------ MATERIAL FOR THIS EXERCISE

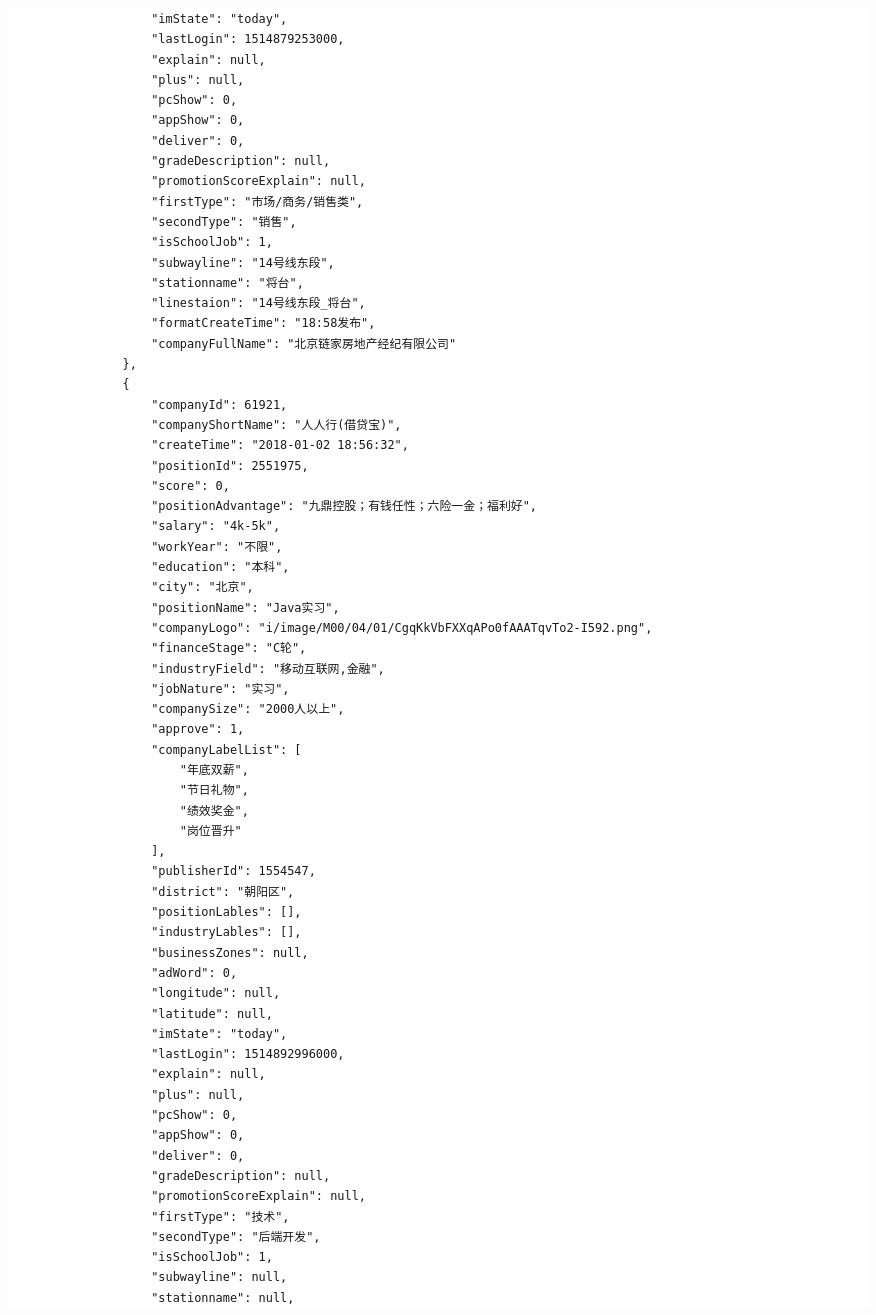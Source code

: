                         "imState": "today",
                        "lastLogin": 1514879253000,
                        "explain": null,
                        "plus": null,
                        "pcShow": 0,
                        "appShow": 0,
                        "deliver": 0,
                        "gradeDescription": null,
                        "promotionScoreExplain": null,
                        "firstType": "市场/商务/销售类",
                        "secondType": "销售",
                        "isSchoolJob": 1,
                        "subwayline": "14号线东段",
                        "stationname": "将台",
                        "linestaion": "14号线东段_将台",
                        "formatCreateTime": "18:58发布",
                        "companyFullName": "北京链家房地产经纪有限公司"
                    },
                    {
                        "companyId": 61921,
                        "companyShortName": "人人行(借贷宝)",
                        "createTime": "2018-01-02 18:56:32",
                        "positionId": 2551975,
                        "score": 0,
                        "positionAdvantage": "九鼎控股；有钱任性；六险一金；福利好",
                        "salary": "4k-5k",
                        "workYear": "不限",
                        "education": "本科",
                        "city": "北京",
                        "positionName": "Java实习",
                        "companyLogo": "i/image/M00/04/01/CgqKkVbFXXqAPo0fAAATqvTo2-I592.png",
                        "financeStage": "C轮",
                        "industryField": "移动互联网,金融",
                        "jobNature": "实习",
                        "companySize": "2000人以上",
                        "approve": 1,
                        "companyLabelList": [
                            "年底双薪",
                            "节日礼物",
                            "绩效奖金",
                            "岗位晋升"
                        ],
                        "publisherId": 1554547,
                        "district": "朝阳区",
                        "positionLables": [],
                        "industryLables": [],
                        "businessZones": null,
                        "adWord": 0,
                        "longitude": null,
                        "latitude": null,
                        "imState": "today",
                        "lastLogin": 1514892996000,
                        "explain": null,
                        "plus": null,
                        "pcShow": 0,
                        "appShow": 0,
                        "deliver": 0,
                        "gradeDescription": null,
                        "promotionScoreExplain": null,
                        "firstType": "技术",
                        "secondType": "后端开发",
                        "isSchoolJob": 1,
                        "subwayline": null,
                        "stationname": null,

------------

**AIM OF THE TASK:** Match on "lastLogin" and copy out every line of the entries that contains it.

**OUTPUT FOR THIS EXERCISE:**
                        "lastLogin": 1514879253000,
                        "lastLogin": 1514892996000,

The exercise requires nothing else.